22/01/2010

Cartas de Coimbra XXXIX

maybe by ~koffk
23h00. Tenho a casa vazia, a sensação de que me falta tudo, que um mundo melhor ficou lá fora quando eu resolvi fugir para aqui. Ando de trás para a frente à procura de um interruptor que mude o curso dos dias, à procura de vida nas divisões fechadas à chave. Não sei para onde foram as pessoas que foram embora. Não sei para onde foram as pessoas que foram embora sem mim.
02h00. Viajo de lugar em lugar. A internet é um mundo demasiado extenso onde cabem todas os vícios que eu poderia ter. É fatal. Já vi todas as fotos que tirámos juntos, já li o blog inteiro, já ouvi todas as músicas que me poderiam magoar, já remoí todas as memórias más. Estou entre a parede e a inércia. Bloqueada no meu próprio cemitério, onde se encaixotaram os fantasmas, as perseguições, os medos.
03h00. A certa altura, nesta noite que aparentemente nunca vai acabar, acabei por adormecer. De olhos inchados, boca seca, cabeça dormente. Só quero não acordar nunca mais. Não sei o que se passa. Os meus sonhos já não são corridas contra o tempo, mas causas perdidas. Mas consequências daquelas noites impetuosas em que tudo se podia dizer e de repente eramos reféns dos nossos instantes de tristeza.
08h30. Acordei e adormeci novamente. Seria fácil dar um empurrão à própria vida, dizem. Bastaria talvez ter deixado o despertador tocar até ser forçada a seguir em frente. Quem me dera perceber onde tudo isto me leva e parar a tempo. Quem me dera perceber de onde veio isto tudo. Quero continuar a dormir.

10/01/2010

Cartas de Coimbra XXXVIII

The calm before the storm by ~Ninruz


Durmo devagar porque preciso de toda a paz para ver a vida em retrospectiva, sem que isso me pare. É o medo de que todos falam, a desconfiança que nos forra o coração, a desventura de acreditar em coisas reais, que moram na porta ao lado e nos tiram o prazer de quase tudo. Os empurrões das multidões deixam-me quase sempre indisponível para estar bem. Já esgotei todas as caras com que podia fingir, já usei todas as frases de conveniência. Do outro lado da estrada, sinto o frio de um mundo que nasceu da nossa arrogância e principalmente do nosso desespero. Não foi isto que eu escolhi para mim.
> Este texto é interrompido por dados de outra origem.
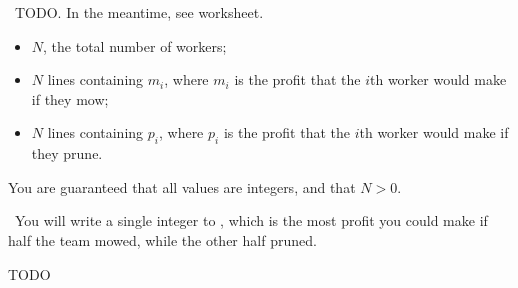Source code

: 
\Question\ TODO. In the meantime, see worksheet.

\Input

\begin{itemize}
    \item $N$, the total number of workers;
    \item $N$ lines containing $m_i$, where $m_i$ is the profit that the $i$th worker would make if they mow;
    \item $N$ lines containing $p_i$, where $p_i$ is the profit that the $i$th worker would make if they prune.
\end{itemize}

You are guaranteed that all values are integers, and that $N > 0$.

\Output\ You will write a single integer to \OUT, which is the most profit you could
make if half the team mowed, while the other half pruned.

\Sample


\Explanation TODO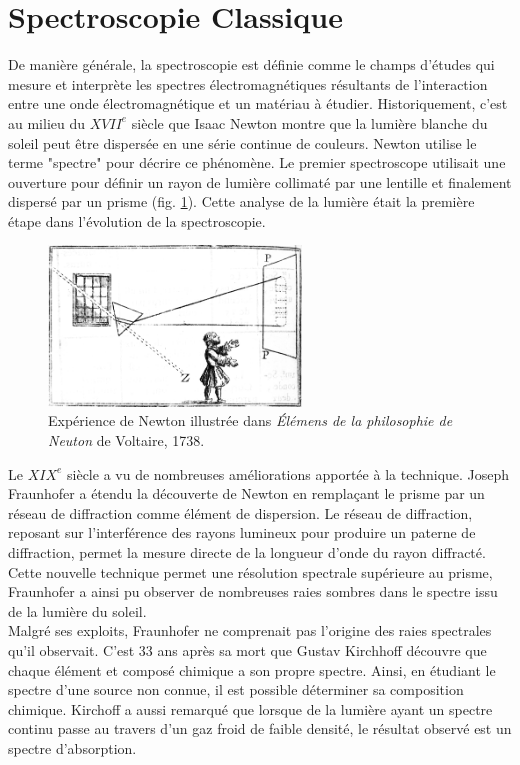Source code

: \documentclass[a4paper]{report}
\begin{document}
	\section{Spectroscopie Classique}
	De manière générale, la spectroscopie est définie comme le champs d'études qui mesure et interprète les spectres électromagnétiques résultants de l'interaction entre une onde électromagnétique et un matériau à étudier.
	Historiquement, c'est au milieu du $XVII^{e}$ siècle que Isaac Newton montre que la lumière blanche du soleil peut être dispersée en une série continue de couleurs. Newton utilise le terme "spectre" pour décrire ce phénomène. Le premier spectroscope utilisait une ouverture pour définir un rayon de lumière collimaté par une lentille et finalement dispersé par un prisme (fig. \ref{illus:newton}). Cette analyse de la lumière était la première étape dans l'évolution de la spectroscopie.\\
	\begin{figure}[h]	
		\begin{center}			
		\includegraphics[width=0.6\textwidth]{spectro_newton}
		\caption{Expérience de Newton illustrée dans \textit{Élémens de la philosophie de Neuton} de Voltaire, 1738.}
		\label{illus:newton}				
		\end{center}
	\end{figure}
	Le $XIX^{e}$ siècle	a vu de nombreuses améliorations apportée à la technique. Joseph Fraunhofer a étendu la découverte de Newton en remplaçant le prisme par un réseau de diffraction comme élément de dispersion. Le réseau de diffraction, reposant sur l'interférence des rayons lumineux pour produire un paterne de diffraction, permet la mesure directe de la longueur d'onde du rayon diffracté. Cette nouvelle technique permet une résolution spectrale supérieure au prisme, Fraunhofer a ainsi pu observer de nombreuses raies sombres dans le spectre issu de la lumière du soleil.\\
	Malgré ses exploits, Fraunhofer ne comprenait pas l'origine des raies spectrales qu'il observait. C'est 33 ans après sa mort que Gustav Kirchhoff découvre que chaque élément et composé chimique a son propre spectre. Ainsi, en étudiant le spectre d'une source non connue, il est possible déterminer sa composition chimique. Kirchoff a aussi remarqué que lorsque de la lumière ayant un spectre continu passe au travers d'un gaz froid de faible densité, le résultat observé est un spectre d'absorption.\\
\end{document}
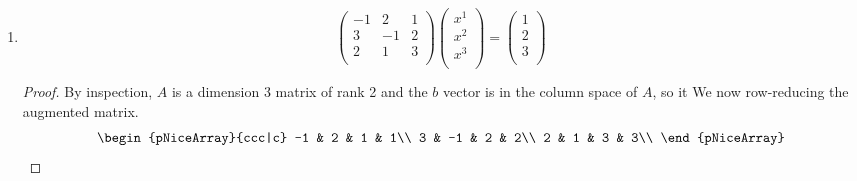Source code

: \documentclass[../psets.tex]{subfiles}
\begin{document}
\begin{enumerate}
\begin{enumerate}
\begin{proof}
\begin{equation*}
\begin{pNiceArray}{cc|c}
                \end{pNiceArray}
            \end{equation*}
            Therefore, the solution is
            \begin{equation*}
                \boxed{
                    x =
                    \begin{pNiceMatrix}
                        \frac{1}{5}\\
                        -\frac{3}{5}\\
                    \end{pNiceMatrix}
                }
            \end{equation*}
        \end{proof}
        \item 
        \begin{equation*}
            \begin{pmatrix}
                -1 & 2 & 1\\
                3 & -1 & 2\\
                2 & 1 & 3\\
            \end{pmatrix}
            \begin{pmatrix}
                x^1\\
                x^2\\
                x^3\\
            \end{pmatrix}
            =
            \begin{pmatrix}
                1\\
                2\\
                3\\
            \end{pmatrix}
        \end{equation*}
        \begin{proof}
            By inspection, $A$ is a dimension 3 matrix of rank 2 and the $b$ vector is in the column space of $A$, so it  We now row-reducing the augmented matrix.
            \begin{equation*}
                \begin{pNiceArray}{ccc|c}
                    -1 & 2 & 1 & 1\\
                    3 & -1 & 2 & 2\\
                    2 & 1 & 3 & 3\\
                \end{pNiceArray}

\end{equation*}
\end{proof}
\end{enumerate}
\end{enumerate}
\end{document}
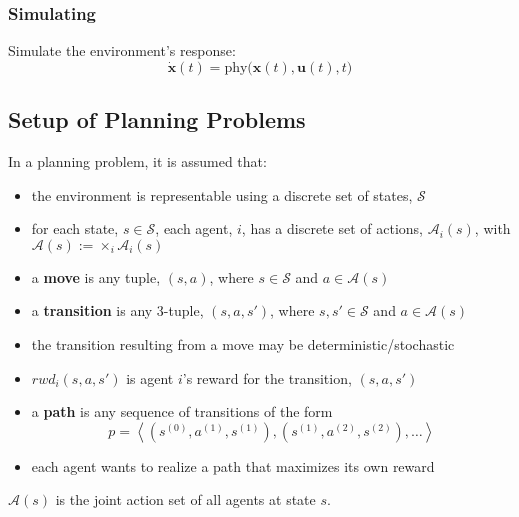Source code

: \subsubsection{Simulating}
\begin{definition}
    Simulate the environment's response:
    \[
    \dot{\mathbf{x}}(t) = \text{phy}\big(\mathbf{x}(t), \mathbf{u}(t), t\big)
    \]
\end{definition}

\subsection{Setup of Planning Problems}
\begin{summary}
In a planning problem, it is assumed that:
    \begin{itemize}
        \item the environment is representable using a discrete set of states, $\mathcal{S}$
        \item for each state, $s \in \mathcal{S}$, each agent, $i$, has a discrete set of actions, $\mathcal{A}_i(s)$, with $\mathcal{A}(s) := \times_i \mathcal{A}_i(s)$
        \item a \textbf{move} is any tuple, $(s, a)$, where $s \in \mathcal{S}$ and $a \in \mathcal{A}(s)$
        \item a \textbf{transition} is any 3-tuple, $(s, a, s')$, where $s, s' \in \mathcal{S}$ and $a \in \mathcal{A}(s)$
        \item the transition resulting from a move may be deterministic/stochastic
        \item $rwd_i(s, a, s')$ is agent $i$'s reward for the transition, $(s, a, s')$
        \item a \textbf{path} is any sequence of transitions of the form
        \[
        p = \left\langle (s^{(0)}, a^{(1)}, s^{(1)}), (s^{(1)}, a^{(2)}, s^{(2)}), \ldots \right\rangle
        \]
        \item each agent wants to realize a path that maximizes its own reward
    \end{itemize}
\end{summary}

\begin{warning}
    $\mathcal{A}(s)$ is the joint action set of all agents at state $s$.
\end{warning}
Não foi isto que eu desejei a ninguém.
Na última noite do ano, não contei as doze badaladas, bebi o meu e o teu champanhe, chorei e disse o que não sentia. Tive a certeza que ires embora será, um dia, a coisa mais anti-natural que me poderão fazer. Mas acabarei por me habituar à ideia.
À meia noite estavas lá tu, e a chuva, e o barulho, e o frio. Estavam as coisas irrelevantes, a cidade e a nossa própria estupidez. Demos por nós a tropeçar nos lugares onde nunca quisemos voltar. A desafiar o tempo, a fragilidade dos nossos momentos, as promessas que não podemos nem devemos cumprir. O que eu não sei, dificilmente me magoará e por isso fazemos de conta que a eternidade nos cabe nas mãos cada vez que trocamos novamente um primeiro beijo. Já não sou capaz de mentir, nem de tornar as coisas mais fáceis. Tocar-te já não me queima apenas por fora. Quero a parte de ti que não tens para dar. A tua fé, a tua tranquilidade. No fundo, não é que isso tenha importância, porque não tem. Um dia deixo-te e deixo-te exactamente porque te amo. Nas entre-linhas, é isso que me pedes e eu escuto o que tu dizes, mesmo que não pareça. Eu só queria um lugar onde não houvessem batalhas, nem abismos, nem tempestades. E gostava que esse lugar fosses tu. Mas acabarei por me habituar à ideia.